We are back to Li Bai again. This is a beautiful little poem I translated some 3 years ago, which has never seen the light of day. Here we go. Let us enjoy it. And share with me your views kind or otherwise.
Li Bai (701-762): View of Tianmen Mountain
1 Through Tianmen’s twin-peak portal, the mighty River churns;
2 East rolls its water all turquoise, till here, its course it turns.
3 Why, green cliffs burst into sight, on banks both left and right;
4 From afar where the sun adjourns, O my solitary sail returns.
Translated
by Andrew W.F. Wong (Huang Hongfa) 譯者:黃宏發
4th
June 2010 (revised 11.6.10; polished 2.5.13)
Translated from the original - 李白: 望天門山
Translated from the original - 李白: 望天門山
1 天門中斷楚江開
2 碧水東流至此回
3 兩岸青山相對出
4 孤帆一片日邊來
Notes:
* This English rendition is in hexameter (6
metrical feet) while the original is in 7-character lines. The rhyme scheme is AAXA as in the original.
* Title and line 1: 天門, literally “Heavenly/Heaven’s Portal” is the name of a 山 “Mountain”, hence “Tianmen Mountain” in the title. In line 1, it is simply rendered as “Tianmen(‘s)”
with the ideas of “heaven” and “mountain” covered in my rendering 中斷 as “twin-peak portal”. The said mountain, in present day Anhui 安徽 Province, assumes the appearance of being “cut”
斷 in the “middle” 中 into two peaks by the “Long” 長 (or “Yangzi” 揚子) “River” 江. The 楚江 “Chu River” referred to in the poem was the name of this section of
the Long River.

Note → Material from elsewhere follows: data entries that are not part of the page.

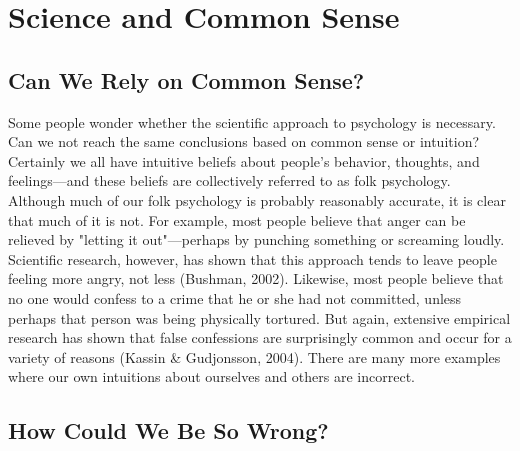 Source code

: \newpage
\section{Science and Common Sense}


\subsection{Can We Rely on Common Sense?}
Some people wonder whether the scientific approach to psychology is necessary. Can we not reach the same conclusions based on common sense or intuition? Certainly we all have intuitive beliefs about people's behavior, thoughts, and feelings---and these beliefs are collectively referred to as folk psychology. Although much of our folk psychology is probably reasonably accurate, it is clear that much of it is not. For example, most people believe that anger can be relieved by "letting it out"---perhaps by punching something or screaming loudly. Scientific research, however, has shown that this approach tends to leave people feeling more angry, not less (Bushman, 2002). Likewise, most people believe that no one would confess to a crime that he or she had not committed, unless perhaps that person was being physically tortured. But again, extensive empirical research has shown that false confessions are surprisingly common and occur for a variety of reasons (Kassin \& Gudjonsson, 2004). There are many more examples where our own intuitions about ourselves and others are incorrect.

\subsection{How Could We Be So Wrong?}

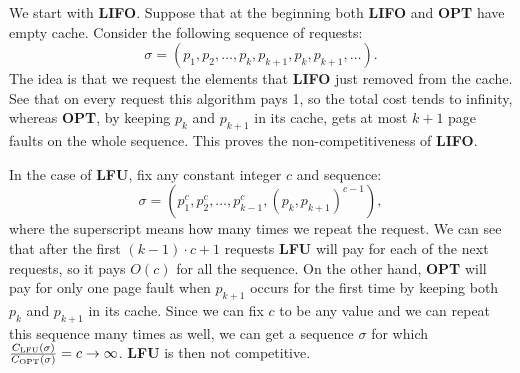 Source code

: We start with \textbf{LIFO}. Suppose that at the beginning both \textbf{LIFO} and \textbf{OPT} have
empty cache. Consider the following sequence of requests:
$$ \sigma = (p_1, p_2, \ldots, p_k, p_{k+1}, p_k, p_{k+1}, \ldots).$$
The idea is that we request the elements that \textbf{LIFO} just removed from the 
cache. See that on every request this algorithm pays 1, 
so the total cost tends to infinity, whereas \textbf{OPT}, by keeping $p_k$ 
and $p_{k+1}$ in its cache, gets at most $k+1$ page faults on the whole sequence. This proves the non-competitiveness of \textbf{LIFO}.

In the case of \textbf{LFU}, fix any constant integer $c$ and sequence:
$$\sigma = (p_1^c, p_2^c, \ldots, p_{k-1}^c, (p_k, p_{k+1})^{c-1}),$$
where the superscript means how many times we repeat the request. We can see that 
after the first $(k-1) \cdot c + 1$ requests \textbf{LFU} will pay for each of the 
next requests, so it pays $O(c)$ for all the sequence. On the other hand, 
\textbf{OPT} will pay for only one page fault when $p_{k+1}$ occurs for the 
first time by keeping both $p_k$ and $p_{k+1}$ in its cache. Since we can fix $c$ to be any value and we can repeat this 
sequence many times as well, we can get a sequence $\sigma$ for which 
$\frac{C_{\mathrm{LFU}}(\sigma)}{C_{\mathrm{OPT}}(\sigma)} = c \rightarrow \infty$. 
\textbf{LFU} is then not competitive.
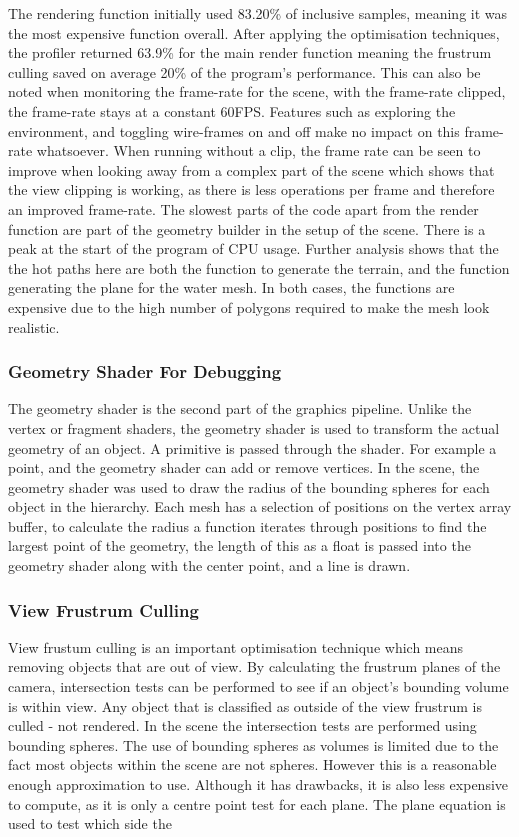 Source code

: \documentclass[conference]{acmsiggraph}
\begin{document}
The rendering function initially used 83.20\% of inclusive samples, meaning it was the most expensive function overall. After applying the optimisation techniques, the profiler returned 63.9\% for the main render function meaning the frustrum culling saved on average 20\% of the program's performance. This can also be noted when monitoring the frame-rate for the scene, with the frame-rate clipped, the frame-rate stays at a constant 60FPS. Features such as exploring the environment, and toggling wire-frames on and off make no impact on this frame-rate whatsoever. When running without a clip, the frame rate can be seen to improve when looking away from a complex part of the scene which shows that the view clipping is working, as there is less operations per frame and therefore an improved frame-rate. The slowest parts of the code apart from the render function are part of the geometry builder in the setup of the scene. There is a peak at the start of the program of CPU usage. Further analysis shows that the the hot paths here are both the function to generate the terrain, and the function generating the plane for the water mesh. In both cases, the functions are expensive due to the high number of polygons required to make the mesh look realistic. 


\subsubsection{Geometry Shader For Debugging}
The geometry shader is the second part of the graphics pipeline. Unlike the vertex or fragment shaders, the geometry shader is used to transform the actual geometry of an object. A primitive is passed through the shader. For example a point, and the geometry shader can add or remove vertices. In the scene, the geometry shader was used to draw the radius of the bounding spheres for each object in the hierarchy. Each mesh has a selection of positions on the vertex array buffer, to calculate the radius a function iterates through positions to find the largest point of the geometry, the length of this as a float is passed into the geometry shader along with the center point, and a line is drawn.

\subsubsection{View Frustrum Culling}
View frustum culling is an important optimisation technique which means removing objects that are out of view. By calculating the frustrum planes of the camera, intersection tests can be performed to see if an object's bounding volume is within view. Any object that is classified as outside of the view frustrum is culled - not rendered. In the scene the intersection tests are performed using bounding spheres. The use of bounding spheres as volumes is limited due to the fact most objects within the scene are not spheres. However this is a reasonable enough approximation to use. Although it has drawbacks, it is also less expensive to compute, as it is only a centre point test for each plane. The plane equation is used to test which side the 
\end{document}
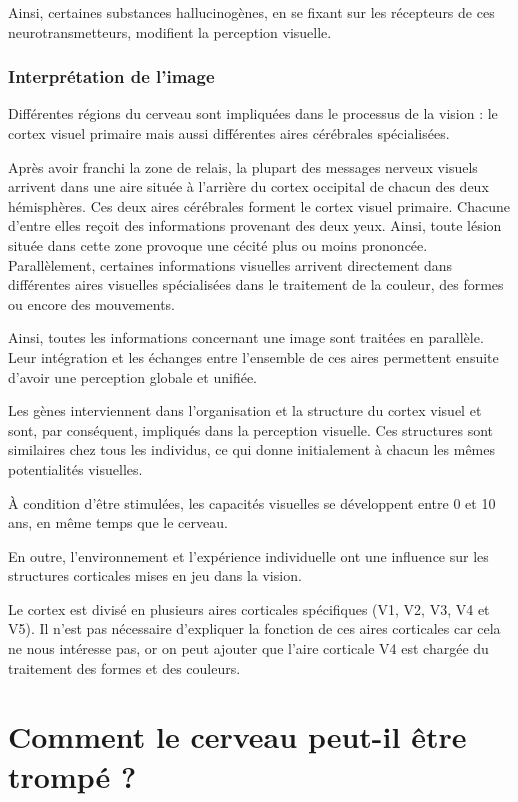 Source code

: \documentclass[a4paper, 12pt, onecolumn, openany]{report}
\begin{document}
	Ainsi, certaines substances hallucinogènes, en se fixant sur les récepteurs de ces neurotransmetteurs, modifient la perception visuelle.

		\subsection{Interprétation de l'image}
		Différentes régions du cerveau sont impliquées dans le processus de la vision : le cortex visuel primaire mais aussi différentes aires cérébrales spécialisées.
		
	Après avoir franchi la zone de relais, la plupart des messages nerveux visuels arrivent dans une aire située à l'arrière du cortex occipital de chacun des deux hémisphères. Ces deux aires cérébrales forment le cortex visuel primaire. Chacune d'entre elles reçoit des informations provenant des deux yeux. Ainsi, toute lésion située dans cette zone provoque une cécité plus ou moins prononcée. Parallèlement, certaines informations visuelles arrivent directement dans différentes aires visuelles spécialisées dans le traitement de la couleur, des formes ou encore des mouvements.
	
	Ainsi, toutes les informations concernant une image sont traitées en parallèle. Leur intégration et les échanges entre l'ensemble de ces aires permettent ensuite d'avoir une perception globale et unifiée.
	
	Les gènes interviennent dans l'organisation et la structure du cortex visuel et sont, par conséquent, impliqués dans la perception visuelle. Ces structures sont similaires chez tous les individus, ce qui donne initialement à chacun les mêmes potentialités visuelles.
	
	À condition d'être stimulées, les capacités visuelles se développent entre 0 et 10 ans, en même temps que le cerveau.
	
	En outre, l'environnement et l'expérience individuelle ont une influence sur les structures corticales mises en jeu dans la vision.
	
	Le cortex est divisé en plusieurs aires corticales spécifiques (V1, V2, V3, V4 et V5). Il n'est pas nécessaire d'expliquer la fonction de ces aires corticales car cela ne nous intéresse pas, or on peut ajouter que l'aire corticale V4 est chargée du traitement des formes et des couleurs.

\chapter{Comment le cerveau peut-il être trompé ?}
\end{document}
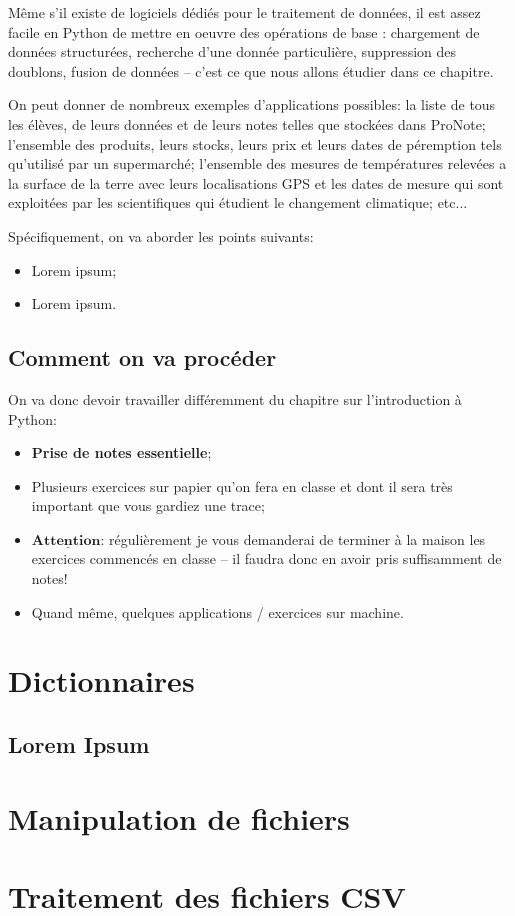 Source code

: \documentclass[12pt]{article}
\begin{document}
	Même s'il existe de logiciels dédiés pour le traitement de données, il est assez facile en Python de mettre en oeuvre des opérations de base : chargement de données structurées, recherche d'une donnée particulière, suppression des doublons, fusion de données -- c'est ce que nous allons étudier dans ce chapitre.
	
	On peut donner de nombreux exemples d'applications possibles: la liste de tous les élèves, de leurs données et de leurs notes telles que stockées dans ProNote; l'ensemble des produits, leurs stocks, leurs prix et leurs dates de péremption tels qu'utilisé par un supermarché; l'ensemble des mesures de températures relevées a la surface de la terre avec leurs localisations GPS et les dates de mesure qui sont exploitées par les scientifiques qui étudient le changement climatique; etc...
		
	Spécifiquement, on va aborder les points suivants:
	\begin{itemize}
		\item Lorem ipsum;
		\item Lorem ipsum.
	\end{itemize}
	
	\subsection{Comment on va procéder}
	\lipsum[1]

	\vspace{\baselineskip}
	On va donc devoir travailler différemment du chapitre sur l'introduction à Python:
	 \begin{itemize}
	 	\item \textbf{Prise de notes essentielle};
	 	\item Plusieurs exercices sur papier qu'on fera en classe et dont il sera très important que vous gardiez une trace;
	 	\item $\underline{\textbf{Attention:}}$ régulièrement je vous demanderai de terminer à la maison les exercices commencés en classe -- il faudra donc en avoir pris suffisamment de notes!
	 	\item Quand même, quelques applications / exercices sur machine.
	 \end{itemize}
	 
	 \pagebreak
	 
	 \section{Dictionnaires}
	 
	 
	 \subsection{Lorem Ipsum}
	 \lipsum[1]
	 
	 \pagebreak
	 
	 \section{Manipulation de fichiers}
	 \lipsum[1]

	\pagebreak
	
	\section{Traitement des fichiers CSV}
	\lipsum[1]
	
	\pagebreak
	
	
\end{document}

I have translated 開 (meaning open/break open) as “through” and have picked
“churns” both for the meaning of agitated water movement and for the rhyme.
* Line 2:
For 碧 I had considered variously “aquamarine”,
“aqua”, “bluish”, “aqua-blue”, "of turquoise" and "a-turquoise" but have now decided
for “all turquoise”. 回 here does not mean “return” but should be taken
as 迴 which means “turn/twist/meander”. I had considered “the river-course turns”, “it
meanders, it turns”, “it meanders and turns”, “meandering, it turns” and “due
north it turns”, but have now decided for “its course it turns”.
* Line 3:
This is a motion picture of sailing downstream (generally eastwards) on
the Long River through Tianmen Mountain passing cliff after cliff. 相對 (facing) 出
(appear/emerge) should be visualized not as cliffs facing each other but as
facing the sailboat and its passenger and is, therefore, rendered as “burst
(or thrust/rush) into sight”.
* Line 4: 日邊 is open to interpretation.
Although I do not believe it means where the sun rises or sets, but
simply “far/afar/faraway” and is equivalent to 天邊/際 (literally the fringe/edge of the sky/heaven), I have nonetheless
added “where the sun adjourns” (to stand for the west from where the poet
sailed) for the internal rhyme of “adjourns-returns” to parallel the internal
rhyme of “sight-right” in line 3. 來
which means "come/arrive" is narrowed down to mean 回來 "returns" both for the rhyme and for the mood of returning to a land of the poet's pleasant memories.